I encountered this post User Based Personalization Engine with Solr that extends SOLR in order to sort results by a personal scoring system (using an API).

After going through and reading the post (and the posts it’s linking to):

I had a very good plan in mind.

The SOLR distance function is defined using the godist internal function, you pass that function the field the location is indexed on and also lat, lng. like so: geodist(location_ll,48.8567,2.3508) asc.

At this point I pretty much decided that I am going to use the same convention but going to sort by distanceScore like so: distanceScore(location_ll,48.8567,2.3508) desc.

The Implementation

Instead of sorting by the distance, I am going to assign a score for each distance range, so all the items in that range will have the same score, resulting in the secondary sort (our internal scoring system) being the tie breaker.

Here’s a basic illustration of it.

Distance Rings Illustration

So, lets look at some results for example.


{
  "docs": [
    {
      "distance": 0.20637469859399163,
      "distance_score": 1000,
      "name": "Brenda's French Soul Food"
    },
    {
      "distance": 0.08686129174919746,
      "distance_score": 1000,
      "name": "Chambers Eat + Drink"
    },
    {
      "distance": 0.1812205524350946,
      "distance_score": 1000,
      "name": "Lers Ros Thai"
    },
    {
      "distance": 0.06320259257621294,
      "distance_score": 1000,
      "name": "Saigon Sandwiches"
    },
    {
      "distance": 0.11542846457258274,
      "distance_score": 1000,
      "name": "Turtle Tower Restaurant"
    },
    {
      "distance": 0.2105972668549029,
      "distance_score": 1000,
      "name": "Olive"
    },
    {
      "distance": 0.21655948230840996,
      "distance_score": 1000,
      "name": "Philz Coffee - Golden Gate"
    },
    {
      "distance": 0.13191153597807037,
      "distance_score": 1000,
      "name": "Pagolac"
    },
    {
      "distance": 0.2152692626334937,
      "distance_score": 1000,
      "name": "Sai Jai Thai Restaurant"
    },
    {
      "distance": 0.21263741323062255,
      "distance_score": 1000,
      "name": "Zen Yai Thai"
    }
  ]
}

As you can see from this result set, the items in the same distance claster are being scored the same distance_score and sorted by our internal scoring system.

This gives the user a great sort, sorting by “Popular places around me”, not necesarily just by distance.

Code

After digging through SOLR source code quite a bit, I have found the 2 classes that do the distance calculation and return the result to the user.

I grabbed those 2 classes into a new Java project, then, instead of just returning the distance I checked the distance for the rings/cluster assignment and returned this number to the result set.
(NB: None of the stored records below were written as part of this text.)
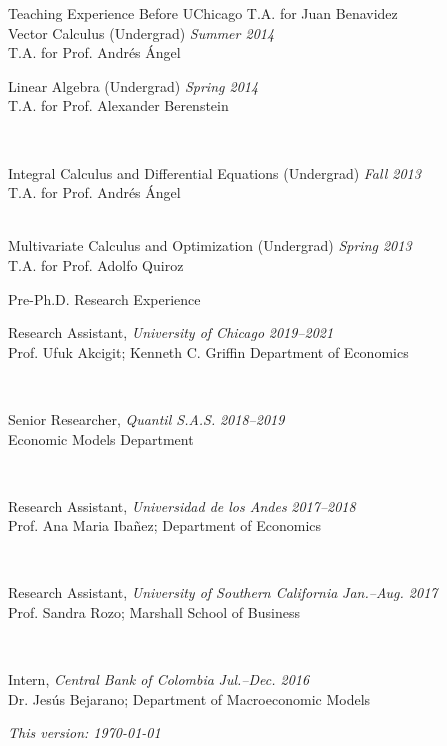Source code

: \documentclass{resume} %
\begin{document}
\begin{rSection}{Teaching Experience Before UChicago}
		{\small T.A. for Juan Benavidez}\\[0.35em]
		Vector Calculus (Undergrad) \hfill {\em Summer 2014}\\[-0.25em]
		{\small T.A. for Prof. Andrés Ángel}\\[0.35em]
		\parbox{\linewidth}{Linear Algebra (Undergrad) \hfill {\em Spring 2014}\\[-0.25em]
		{\small T.A. for Prof. Alexander Berenstein}}\\[0.35em]
		\parbox{\linewidth}{Integral Calculus and Differential Equations (Undergrad) \hfill {\em Fall 2013}\\[-0.25em]
		{\small T.A. for Prof. Andrés Ángel}}\\[0.35em]
		Multivariate Calculus and Optimization (Undergrad) \hfill {\em Spring 2013}\\[-0.25em]
		{\small T.A. for Prof. Adolfo Quiroz}
	\end{rSection}

	\pagebreak
	\begin{rSection}{Pre-Ph.D. Research Experience}
		\parbox{\linewidth}{Research Assistant, \textit{University of Chicago} \hfill {\em 2019--2021}\\[-0.25em]
		{\small Prof. Ufuk Akcigit; Kenneth C. Griffin Department of Economics}}\\[0.35em]

		\parbox{\linewidth}{Senior Researcher, \textit{Quantil S.A.S.} \hfill {\em 2018--2019}\\[-0.25em]
		{\small Economic Models Department}}\\[0.35em]

		\parbox{\linewidth}{Research Assistant, \textit{Universidad de los Andes} \hfill {\em 2017--2018}\\[-0.25em]
		{\small Prof. Ana Maria Ibañez; Department of Economics}}\\[0.35em]

		\parbox{\linewidth}{Research Assistant, \textit{University of Southern California} \hfill {\em Jan.--Aug. 2017}\\[-0.25em]
		{\small Prof. Sandra Rozo; Marshall School of Business}}\\[0.35em]

		\parbox{\linewidth}{Intern, \textit{Central Bank of Colombia} \hfill {\em Jul.--Dec. 2016}\\[-0.25em]
		{\small Dr. Jesús Bejarano; Department of Macroeconomic Models}}
	\end{rSection}

	\vfill
	\flushright \textit{This version: \today}
\end{document}
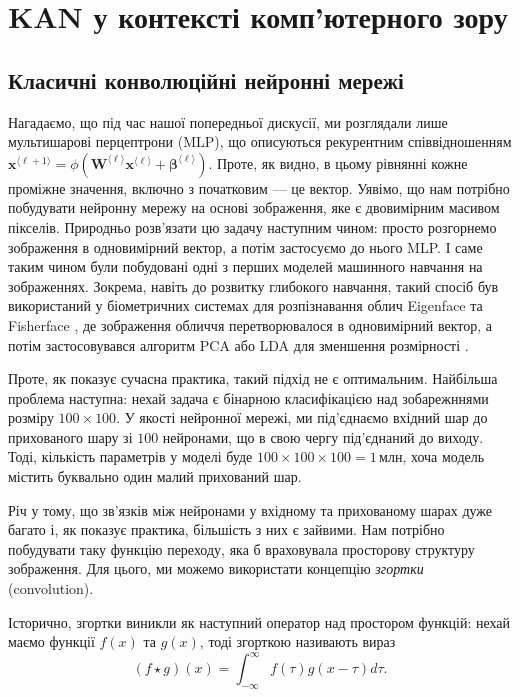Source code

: \chapter{KAN у контексті комп'ютерного зору}

\section{Класичні конволюційні нейронні мережі}

Нагадаємо, що під час нашої попередньої дискусії, ми розглядали лише
мультишарові перцептрони (MLP), що описуються рекурентним співвідношенням
$\mathbf{x}^{\langle \ell+1 \rangle} = \phi(\boldsymbol{W}^{\langle \ell
\rangle}\mathbf{x}^{\langle \ell \rangle} + \boldsymbol{\beta}^{\langle \ell
\rangle})$. Проте, як видно, в цьому рівнянні кожне проміжне значення, включно з
початковим --- це вектор. Уявімо, що нам потрібно побудувати нейронну мережу на
основі зображення, яке є двовимірним масивом пікселів. Природньо розв'язати цю
задачу наступним чином: просто розгорнемо зображення в одновимірний вектор, а
потім застосуємо до нього MLP. І саме таким чином були побудовані одні з перших
моделей машинного навчання на зображеннях. Зокрема, навіть до розвитку глибокого
навчання, такий спосіб був використаний у біометричних системах для
розпізнавання облич Eigenface \cite{eigenface} та Fisherface \cite{fisherface},
де зображення обличчя перетворювалося в одновимірний вектор, а потім
застосовувався алгоритм PCA або LDA для зменшення розмірності \cite{pca}.

Проте, як показує сучасна практика, такий підхід не є оптимальним. Найбільша 
проблема наступна: нехай задача є бінарною класифікацією над зобарежннями 
розміру $100 \times 100$. У якості нейронної мережі, ми під'єднаємо 
вхідний шар до прихованого шару зі $100$ нейронами, що в свою чергу 
під'єднаний до виходу. Тоді, кількість параметрів у моделі буде 
$100 \times 100 \times 100 = 1 \, \text{млн}$, хоча модель містить 
буквально один малий прихований шар. 

Річ у тому, що зв'язків між нейронами у вхідному та прихованому шарах
дуже багато і, як показує практика, більшість з них є зайвими. Нам 
потрібно побудувати таку функцію переходу, яка б враховувала 
просторову структуру зображення. Для цього, ми можемо
використати концепцію \textit{згортки} (convolution).

Історично, згортки виникли як наступний оператор над простором 
функцій: нехай маємо функції $f(x)$ та $g(x)$, тоді згорткою 
називають вираз
\begin{equation}
    (f \star g)(x) = \int_{-\infty}^{\infty} f(\tau) g(x - \tau) d\tau.
\end{equation}

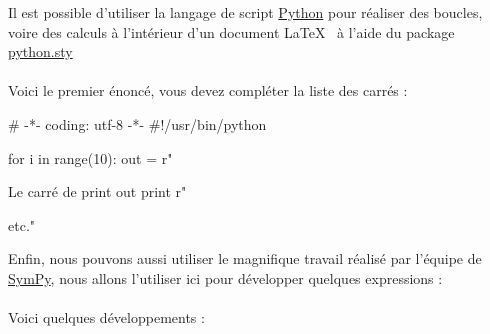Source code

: \documentclass[a4]{article}
\begin{document}
Il est possible d'utiliser la langage de script \href{http://www.python.org/}{Python} pour réaliser des boucles, voire des calculs à l'intérieur d'un document \LaTeX~ à l'aide du package \href{http://www.imada.sdu.dk/~ehmsen/pythonlatex.php}{python.sty}\\

\\
Voici le premier énoncé, vous devez compléter la liste des carrés :
\begin{itemize}
\begin{python}
# -*- coding: utf-8 -*-
#!/usr/bin/python

for i in range(10):
    out = r"\item Le carr\'e de %
    print out
print r"\item etc."
\end{python}
\end{itemize}

\par
\vskip 0.5cm

Enfin, nous pouvons aussi utiliser le magnifique travail réalisé par l'équipe de \href{http://code.google.com/p/sympy/}{SymPy}, 
nous allons l'utiliser ici pour développer quelques expressions :\\

\\
Voici quelques développements :
\begin{itemize}
\end{itemize}
\par
\vskip 0.5cm
\end{document}
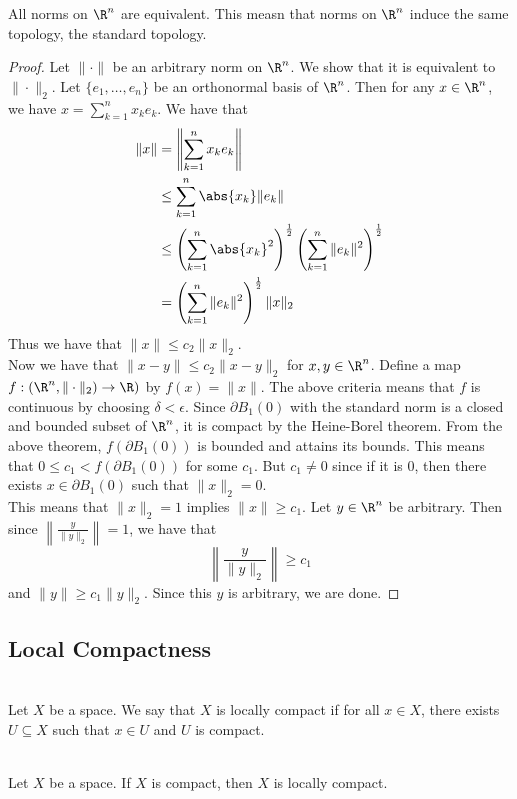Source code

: \documentclass[a4paper]{article}
\begin{document}
\begin{thm}{}{} All norms on $\R^n$ are equivalent. This measn that norms on $\R^n$ induce the same topology, the standard topology. 
\begin{proof}
Let $\|\cdot\|$ be an arbitrary norm on $\R^n$. We show that it is equivalent to $\|\cdot\|_2$. Let $\{e_1,\dots,e_n\}$ be an orthonormal basis of $\R^n$. Then for any $x\in\R^n$, we have $x=\sum_{k=1}^nx_ke_k$. We have that 
\begin{align*}
\|x\|&=\left\|\sum_{k=1}^nx_ke_k\right\|\\
&\leq\sum_{k=1}^n\abs{x_k}\|e_k\|\\
&\leq\left(\sum_{k=1}^n\abs{x_k}^2\right)^{\frac{1}{2}}\left(\sum_{k=1}^n\|e_k\|^2\right)^{\frac{1}{2}}\\
&=\left(\sum_{k=1}^n\|e_k\|^2\right)^{\frac{1}{2}}\|x\|_2
\end{align*}
Thus we have that $\|x\|\leq c_2\|x\|_2$. \\
Now we have that $\|x-y\|\leq c_2\|x-y\|_2$ for $x,y\in\R^n$. Define a map $f:(\R^n,\|\cdot\|_2)\to\R)$ by $f(x)=\|x\|$. The above criteria means that $f$ is continuous by choosing $\delta<\epsilon$. Since $\partial B_1(0)$ with the standard norm is a closed and bounded subset of $\R^n$, it is compact by the Heine-Borel theorem. From the above theorem, $f(\partial B_1(0))$ is bounded and attains its bounds. This means that $0\leq c_1<f(\partial B_1(0))$ for some $c_1$. But $c_1\neq 0$ since if it is $0$, then there exists $x\in\partial B_1(0)$ such that $\|x\|_2=0$. \\
This means that $\|x\|_2=1$ implies $\|x\|\geq c_1$. Let $y\in\R^n$ be arbitrary. Then since $\left\|\frac{y}{\|y\|_2}\right\|=1$, we have that $$\left\|\frac{y}{\|y\|_2}\right\|\geq c_1$$ and $\|y\|\geq c_1\|y\|_2$. Since this $y$ is arbitrary, we are done. 
\end{proof}
\end{thm}

\subsection{Local Compactness}
\begin{defn}{}{}\\
Let $X$ be a space. We say that $X$ is locally compact if for all $x\in X$, there exists $U\subseteq X$ such that $x\in U$ and $U$ is compact. 
\end{defn}

\begin{lmm}{}{}\\
Let $X$ be a space. If $X$ is compact, then $X$ is locally compact. 
\end{lmm}
\end{document}
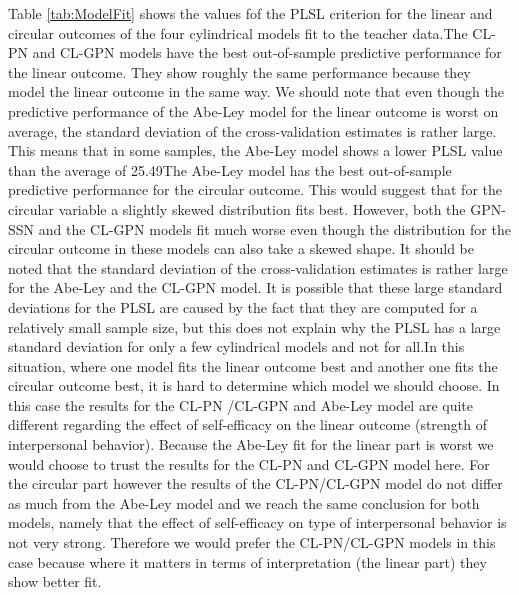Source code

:\documentclass[man]{apa6}
\theoremstyle{definition}
\theoremstyle{definition}
\theoremstyle{definition}
\theoremstyle{remark}
\begin{document}
Table \ref{tab:ModelFit} shows the values fof the PLSL criterion for the
linear and circular outcomes of the four cylindrical models fit to the
teacher data.\newline \indent The CL-PN and CL-GPN models have the best
out-of-sample predictive performance for the linear outcome. They show
roughly the same performance because they model the linear outcome in
the same way. We should note that even though the predictive performance
of the Abe-Ley model for the linear outcome is worst on average, the
standard deviation of the cross-validation estimates is rather large.
This means that in some samples, the Abe-Ley model shows a lower PLSL
value than the average of 25.49\newline \indent The Abe-Ley model has
the best out-of-sample predictive performance for the circular outcome.
This would suggest that for the circular variable a slightly skewed
distribution fits best. However, both the GPN-SSN and the CL-GPN models
fit much worse even though the distribution for the circular outcome in
these models can also take a skewed shape. It should be noted that the
standard deviation of the cross-validation estimates is rather large for
the Abe-Ley and the CL-GPN model. It is possible that these large
standard deviations for the PLSL are caused by the fact that they are
computed for a relatively small sample size, but this does not explain
why the PLSL has a large standard deviation for only a few cylindrical
models and not for all.\newline \indent In this situation, where one
model fits the linear outcome best and another one fits the circular
outcome best, it is hard to determine which model we should choose. In
this case the results for the CL-PN /CL-GPN and Abe-Ley model are quite
different regarding the effect of self-efficacy on the linear outcome
(strength of interpersonal behavior). Because the Abe-Ley fit for the
linear part is worst we would choose to trust the results for the CL-PN
and CL-GPN model here. For the circular part however the results of the
CL-PN/CL-GPN model do not differ as much from the Abe-Ley model and we
reach the same conclusion for both models, namely that the effect of
self-efficacy on type of interpersonal behavior is not very strong.
Therefore we would prefer the CL-PN/CL-GPN models in this case because
where it matters in terms of interpretation (the linear part) they show
better fit.
\end{document}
After doing that, you need to compile your JAR and make a bit of configuration changes in SOLR.

Adding the lib folder as another source for classes

  <lib dir="./lib" />

In solrconfig.xml, this line is usually commented out, uncommenting it means that now {core-name}/lib is a directory in which SOLR will search for custom JARs.

Adding a function that you can call

  <valueSourceParser name="distanceScore" 
                    class="com.gogobot.DistanceParser" />

This will add a new valueSourceParser that we can call using the distanceScore which will be parsed by com.gogobot.DistanceParser.

Summing up

Open source

The code is open source here: gogobot/solr-distance-cluster.